We sit down at a restaurant for a few beers, some bruschetta ( pronounced brewsketta not the way you hear it in Australia Brewshetta which I think means something else not that nice). Genelle and I drizzle olive oil over the beautiful tasty local tomatoes on the toasted bread, Andrew has another dish that looks tasty ( can’t recall what it was) and we wash it down with Peroni. We then walk around to the Duomo, a spectacular white and black marble building with golden pictures at the top of the building. This is supposed to be the resting place for the bones of John the Baptist, not sure of the details but we invest in the entry fee and take a tour. The marble floors in the church are exquisite, they are inlaid with different coloured marble for patters, sculpted for pictures and some areas a closed off as I think they are crypts. The decoration and the dome are magnificent. Outside there is a sculpture of Romulus and Remus, I’m unsure what this means as they are associated with the foundation of Rome, not sure how they fit in here. A 50c E toilet break in the Duomo shop is a welcome break, pressure off the bladder helps focus on what we see around us.
It’s a long walk for me oncreaking knees back to the bus, and we arrive just in time for the agreed rendezvous at 5 pm.
And hour and a half drive has us back in Cortona, a bit weary but wondering where John and Sonya have us organised for tonight’s dinner. A short break for a shower, then drinks at Maladetti’s where we meet most evenings for a drink and then we are ushered down Via Guelfa to Preludia Ristorante( hope I got that right).

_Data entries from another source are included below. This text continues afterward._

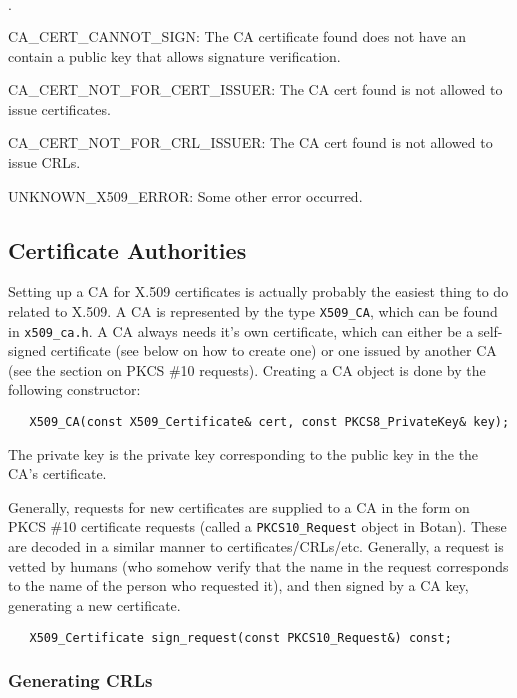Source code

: \documentclass{article}
\newcommand{\filename}[1]{\texttt{#1}}
\newcommand{\type}[1]{\texttt{#1}}
\begin{document}
\begin{list}{$\cdot$}
   \item CA\_CERT\_CANNOT\_SIGN: The CA certificate found does not have an
         contain a public key that allows signature verification.
   \item CA\_CERT\_NOT\_FOR\_CERT\_ISSUER: The CA cert found is not allowed to
         issue certificates.
   \item CA\_CERT\_NOT\_FOR\_CRL\_ISSUER: The CA cert found is not allowed to
         issue CRLs.

  \item UNKNOWN\_X509\_ERROR: Some other error occurred.

\end{list}

\subsection{Certificate Authorities}

Setting up a CA for X.509 certificates is actually probably the easiest thing
to do related to X.509. A CA is represented by the type \type{X509\_CA}, which
can be found in \filename{x509\_ca.h}. A CA always needs it's own certificate,
which can either be a self-signed certificate (see below on how to create one)
or one issued by another CA (see the section on PKCS \#10 requests). Creating
a CA object is done by the following constructor:

\begin{verbatim}
   X509_CA(const X509_Certificate& cert, const PKCS8_PrivateKey& key);
\end{verbatim}

The private key is the private key corresponding to the public key in the the
CA's certificate.

Generally, requests for new certificates are supplied to a CA in the form on
PKCS \#10 certificate requests (called a \type{PKCS10\_Request} object in
Botan). These are decoded in a similar manner to
certificates/CRLs/etc. Generally, a request is vetted by humans (who somehow
verify that the name in the request corresponds to the name of the person who
requested it), and then signed by a CA key, generating a new certificate.

\begin{verbatim}
   X509_Certificate sign_request(const PKCS10_Request&) const;
\end{verbatim}

\subsubsection{Generating CRLs}
\end{document}
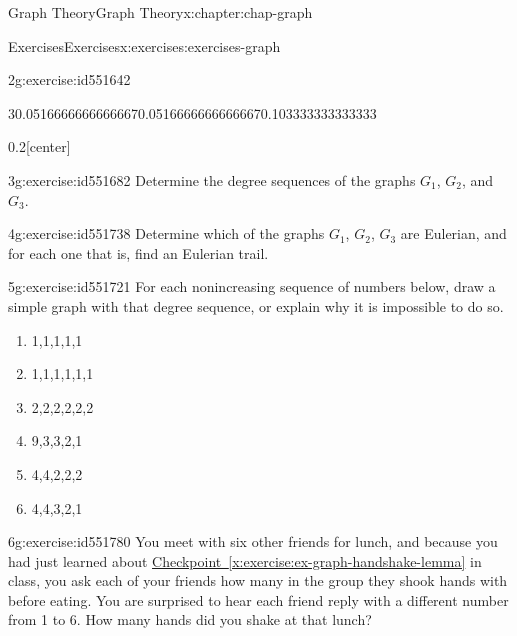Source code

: \documentclass[oneside,10pt,]{book}
\newcommand{\xreffont}{\relax}
\numberwithin{equation}{section}
\begin{document}
\begin{chapterptx}{Graph Theory}{}{Graph Theory}{}{}{x:chapter:chap-graph}
\begin{exercises-section}{Exercises}{}{Exercises}{}{}{x:exercises:exercises-graph}
\begin{divisionexercise}{2}{}{}{g:exercise:id551642}
\begin{sidebyside}{3}{0.0516666666666667}{0.0516666666666667}{0.103333333333333}
\begin{sbspanel}{0.2}[center]
{
}%
\end{sbspanel}%
\end{sidebyside}%
\end{divisionexercise}%
\begin{divisionexercise}{3}{}{}{g:exercise:id551682}%
Determine the degree sequences of the graphs \(G_1\), \(G_2\), and \(G_3\).%
\end{divisionexercise}%
\begin{divisionexercise}{4}{}{}{g:exercise:id551738}%
Determine which of the graphs \(G_1\), \(G_2\), \(G_3\) are Eulerian, and for each one that is, find an Eulerian trail.%
\end{divisionexercise}%
\begin{divisionexercise}{5}{}{}{g:exercise:id551721}%
For each nonincreasing sequence of numbers below, draw a simple graph with that degree sequence, or explain why it is impossible to do so.%
\begin{enumerate}[label=(\alph*)]
\item{}1,1,1,1,1%
\item{}1,1,1,1,1,1%
\item{}2,2,2,2,2,2%
\item{}9,3,3,2,1%
\item{}4,4,2,2,2%
\item{}4,4,3,2,1%
\end{enumerate}
%
\end{divisionexercise}%
\begin{divisionexercise}{6}{}{}{g:exercise:id551780}%
You meet with six other friends for lunch, and because you had just learned about \hyperref[x:exercise:ex-graph-handshake-lemma]{Checkpoint~{\xreffont\ref{x:exercise:ex-graph-handshake-lemma}}} in class, you ask each of your friends how many in the group they shook hands with before eating. You are surprised to hear each friend reply with a different number from 1 to 6. How many hands did you shake at that lunch?%

\end{divisionexercise}
\end{exercises-section}
\end{chapterptx}
\end{document}
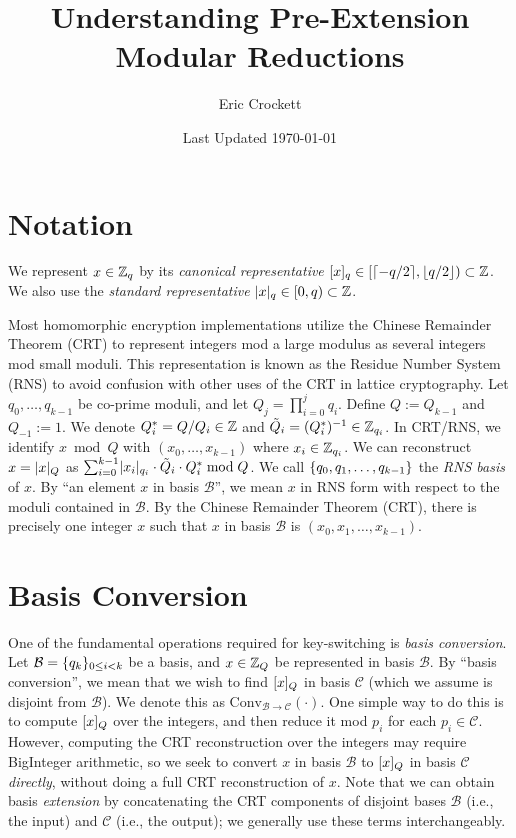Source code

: \documentclass{article}
\title{Understanding Pre-Extension Modular Reductions}
\author{Eric Crockett}
\date{Last Updated \today}
\begin{document}
    \maketitle	
    \listoffixmes
    
\section{Notation}
We represent $x\in \mathbb{Z}_q$ by its \emph{canonical representative} $[x]_q\in[\lceil-q/2\rceil,\lfloor q/2\rfloor)\subset\mathbb{Z}$. We also use the \emph{standard representative} $\lvert x\rvert_q\in[0,q)\subset \mathbb{Z}$.

Most homomorphic encryption implementations utilize the Chinese Remainder Theorem (CRT) to represent integers mod a large modulus as several integers mod small moduli. This representation is known as the Residue Number System (RNS) to avoid confusion with other uses of the CRT in lattice cryptography. Let $q_0, \ldots, q_{k-1}$ be co-prime moduli, and let $Q_j=\prod_{i=0}^j q_i$. Define $Q:=Q_{k-1}$ and $Q_{-1}:=1$. We denote $Q^*_i=Q/Q_i\in \mathbb{Z}$ and $\tilde{Q}_i=(Q^*_i)^{-1}\in\mathbb{Z}_{q_i}$. In CRT/RNS, we identify $x\bmod Q$ with $(x_0, \ldots, x_{k-1})$ where $x_i\in\mathbb{Z}_{q_i}$. 
We can reconstruct $x=\lvert x\rvert_Q$ as $\sum_{i=0}^{k-1}\lvert x_i\rvert_{q_i}\cdot\tilde{Q}_i\cdot Q^*_i\bmod Q$. We call $\{q_0, q_1, \ldots, q_{k-1}\}$ the \emph{RNS basis} of $x$. By ``an element $x$ in basis $\mathcal{B}$'', we mean $x$ in RNS form with respect to the moduli contained in $\mathcal{B}$. By the Chinese Remainder Theorem (CRT), there is precisely one integer $x$ such that $x$ in basis $\mathcal{B}$ is $(x_0, x_1, \ldots, x_{k-1})$.

\section{Basis Conversion}
One of the fundamental operations required for key-switching is \emph{basis conversion}. Let $\mathcal{B}=\{q_k\}_{0\le i<k}$ be a basis, and $x\in \mathbb{Z}_Q$ be represented in basis $\mathcal{B}$. By ``basis conversion'', we mean that we wish to find $[x]_Q$ in basis $\mathcal{C}$ (which we assume is disjoint from $\mathcal{B}$). We denote this as $\mathrm{Conv}_{\mathcal{B}\rightarrow\mathcal{C}}(\cdot)$. One simple way to do this is to compute $[x]_Q$ over the integers, and then reduce it mod $p_i$ for each $p_i\in\mathcal{C}$. However, computing the CRT reconstruction over the integers may require BigInteger arithmetic, so we seek to convert $x$ in basis $\mathcal{B}$ to $[x]_Q$ in basis $\mathcal{C}$ \emph{directly}, without doing a full CRT reconstruction of $x$. Note that we can obtain basis \emph{extension} by concatenating the CRT components of disjoint bases $\mathcal{B}$ (i.e., the input) and $\mathcal{C}$ (i.e., the output); we generally use these terms interchangeably.
\end{document}
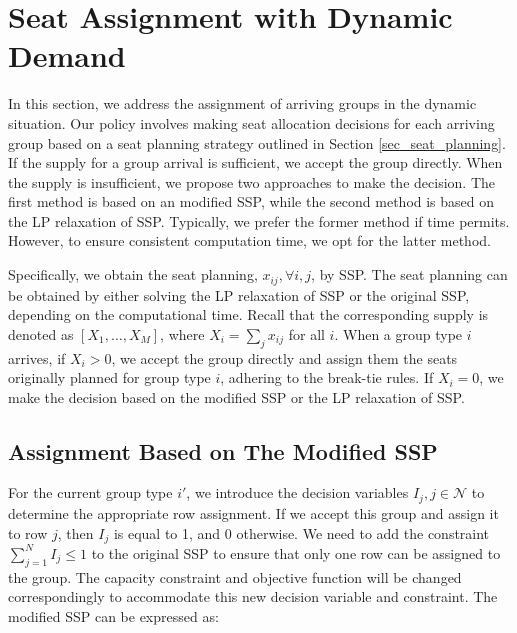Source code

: \section{Seat Assignment with Dynamic Demand}\label{sec_dynamic}

In this section, we address the assignment of arriving groups in the dynamic situation. Our policy involves making seat allocation decisions for each arriving group based on a seat planning strategy outlined in Section \ref{sec_seat_planning}. If the supply for a group arrival is sufficient, we accept the group directly. When the supply is insufficient, we propose two approaches to make the decision. The first method is based on an modified SSP, while the second method is based on the LP relaxation of SSP. Typically, we prefer the former method if time permits. However, to ensure consistent computation time, we opt for the latter method.


Specifically, we obtain the seat planning, $x_{ij}, \forall i,j$, by SSP. The seat planning can be obtained by either solving the LP relaxation of SSP or the original SSP, depending on the computational time. Recall that the corresponding supply is denoted as $[X_1, \ldots, X_M]$, where $X_i = \sum_{j} x_{ij}$ for all $i$. When a group type $i$ arrives, if $X_i > 0$, we accept the group directly and assign them the seats originally planned for group type $i$, adhering to the break-tie rules. If $X_i = 0$, we make the decision based on the modified SSP or the LP relaxation of SSP.

\subsection{Assignment Based on The Modified SSP}
For the current group type $i{'}$, we introduce the decision variables $I_j, j \in \mathcal{N}$ to determine the appropriate row assignment. If we accept this group and assign it to row $j$, then $I_j$ is equal to 1, and 0 otherwise. We need to add the constraint $\sum_{j=1}^{N} I_j \leq 1$ to the original SSP to ensure that only one row can be assigned to the group. The capacity constraint and objective function will be changed correspondingly to accommodate this new decision variable and constraint. The modified SSP can be expressed as:

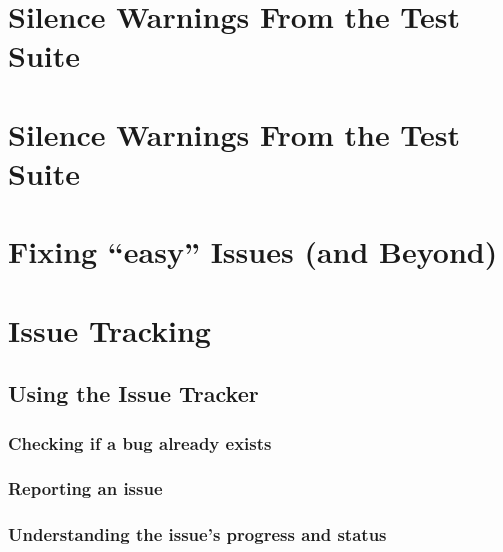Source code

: \documentclass[]{book}
\begin{document}
\hypertarget{silence-warnings-from-the-test-suite}{%
\chapter{Silence Warnings From the Test Suite}\label{silence-warnings-from-the-test-suite}}

\hypertarget{silence-warnings-from-the-test-suite-1}{%
\chapter{Silence Warnings From the Test Suite}\label{silence-warnings-from-the-test-suite-1}}

\hypertarget{fixing-easy-issues-and-beyond}{%
\chapter{Fixing ``easy'' Issues (and Beyond)}\label{fixing-easy-issues-and-beyond}}

\hypertarget{issue-tracking}{%
\chapter{Issue Tracking}\label{issue-tracking}}

\hypertarget{using-the-issue-tracker}{%
\section{Using the Issue Tracker}\label{using-the-issue-tracker}}

\hypertarget{checking-if-a-bug-already-exists}{%
\subsection{Checking if a bug already exists}\label{checking-if-a-bug-already-exists}}

\hypertarget{reporting-an-issue}{%
\subsection{Reporting an issue}\label{reporting-an-issue}}

\hypertarget{understanding-the-issues-progress-and-status}{%
\subsection{Understanding the issue's progress and status}\label{understanding-the-issues-progress-and-status}}
\end{document}
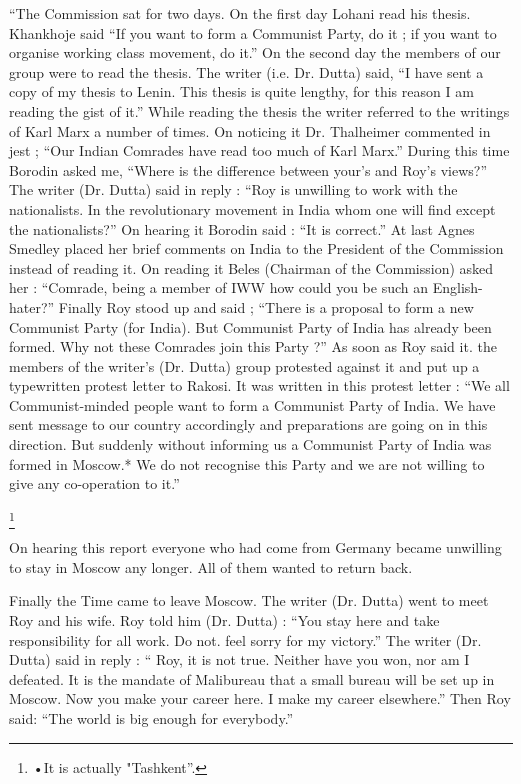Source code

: “The Commission sat for two days. On the first day Lohani read his thesis. Khankhoje said “If you want to form a Communist Party, do it ; if you want to organise working class movement, do it.” On the second day the members of our group were to read the thesis. The writer (i.e. Dr. Dutta) said, “I have sent a copy of my thesis to Lenin. This thesis is quite lengthy, for this reason I am reading the gist of it.” While 
reading the thesis the writer referred to the writings of Karl Marx a number of times. On noticing it Dr. Thalheimer commented in jest ; “Our Indian Comrades have read too much of Karl Marx.” During this time Borodin asked me, “Where is the difference between your’s and Roy’s views?” The writer (Dr. Dutta) said in reply : “Roy is unwilling to work with the nationalists. In the revolutionary movement in India whom one will find except the nationalists?” On hearing it Borodin said : “It is correct.” At last Agnes Smedley placed her brief comments on India to the President of the Commission instead of reading it. On reading it Beles (Chairman of the Commission) asked her : “Comrade, being a member of IWW how could you be such an English-hater?” Finally Roy stood up and said ; “There is a proposal to form a new Communist Party (for India). But Communist Party of India has already been formed. Why not these Comrades join this Party ?” As soon as Roy said it. the members of the writer’s (Dr. Dutta) group protested against it and put up a typewritten protest letter to Rakosi. It was written in this protest letter : “We all Communist-minded people want to form a Communist Party of India. We have sent message to our country accordingly and preparations are going on in this direction. But suddenly without informing us a Communist Party of India was formed in Moscow.* We do not recognise this Party and we are not willing to give any co-operation to it.” 


\footnote{•It is actually "Tashkent”.}

On hearing this report everyone who had come from Germany became unwilling to stay in Moscow any longer. All of them wanted to return back. 

Finally the Time came to leave Moscow. The writer (Dr. Dutta) went to meet Roy and his wife. Roy told him (Dr. Dutta) : “You stay here and take responsibility for all work. Do not. feel sorry for my victory.” The writer (Dr. Dutta) said in reply : “ Roy, it is not true. Neither have you won, nor am I defeated. It is the mandate of Malibureau that a small bureau will be set up in Moscow. Now you make your career here. I make my career elsewhere.” Then Roy said: “The world is big enough for everybody.” 
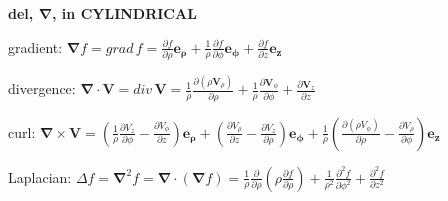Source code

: \documentclass[letterpaper,landscape,10pt]{article}
\newenvironment{mydescription}
{\begin{description}
	\setlength{\itemsep}{0pt}
	\setlength{\parskip}{0pt}
	\setlength{\parsep}{-1pt}}
{\end{description}}
\begin{document}
{\begin{multicols}{4}
		\begin{center}\textbf{del, $\bm{\nabla}$, in CYLINDRICAL}\end{center}
		\begin{mydescription}
			\item[gradient:]
				$\bm{\nabla}f =
				grad\,f =
				\frac{\partial f}{\partial\rho}\bm{e_\rho} +
				\frac{1}{\rho}\frac{\partial f}{\partial\phi}\bm{e_\phi} +
				\frac{\partial f}{\partial z}\bm{e_z}$
			\item[divergence:]
				$\bm{\nabla}\cdot\bm{V} =
				div\, \bm{V} =
				\frac{1}{\rho}\frac{\partial(\rho\bm{V}_\rho)}{\partial\rho} +
				\frac{1}{\rho}\frac{\partial \bm{V}_\phi}{\partial\phi} +
				\frac{\partial \bm{V}_z}{\partial z}
				$
			\item[curl:]
				$\bm{\nabla}\times \bm{V} =
				\left({ \frac{1}{\rho}\frac{\partial V_z}{\partial\phi} -
					\frac{\partial V_\phi}{\partial z}}\right)\bm{e_\rho}+
				\left({ \frac{\partial V_\rho}{\partial z} -
					\frac{\partial  V_z}{\partial\rho}}\right)\bm{e_\phi}+
				\frac{1}{\rho}\left({
					\frac{\partial(\rho V_\phi)}{\partial\rho} -
					\frac{\partial V_\rho}{\partial\phi}}\right)\bm{e_z}
				$
			\item[Laplacian:]
				$\Delta f = \bm{\nabla}^2f =
				\bm{\nabla} \cdot (\bm{\nabla}f) =
				\frac{1}{\rho}\frac{\partial}{\partial\rho}\left({
				\rho\frac{\partial f}{\partial\rho}}\right) +
				\frac{1}{\rho^2}\frac{\partial^2 f}{\partial\phi^2} +
				\frac{\partial^2 f}{\partial z^2}
				$
		\end{mydescription}
		

\end{multicols}}
\end{document}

The plates on the table immediately impress us, they are Versace ( we find out later are 350 Euros each), and then the food impresses us more. It is serious food, presented beautifully, the waiter really knows his stuff and we are left full, and thinking of the delicious flavours that have just been presented to us. Some new challenges have been met, Jane has venison, the first time she has eaten deer, and when being accused of eating “Bambi”, we are hit with the response of Sai la vie (sic) which our linguistic expert interprets as ” get stuffed you peasants”. We aren’t offended, as it’s time to focus on dessert and the dessert wine. Bellissimo, an absolute treat tonight and a great choice for dinner, it’s not a competition but as atop end meal it’s going to be hard to beat.
Tomorrow it’s a late breakfast, a rest and recuperation day for some and walking for others. I reckon the trip to Florence is not happening.
Not much in the way of sarcasm, innuendo or wit that wounds that I can offer today. Painful knees and painkillers cloud the mind and numb the gene that controls this part of my brain. The knee replacement planned for early next year is now something that I’m forced to now confront as a no option option.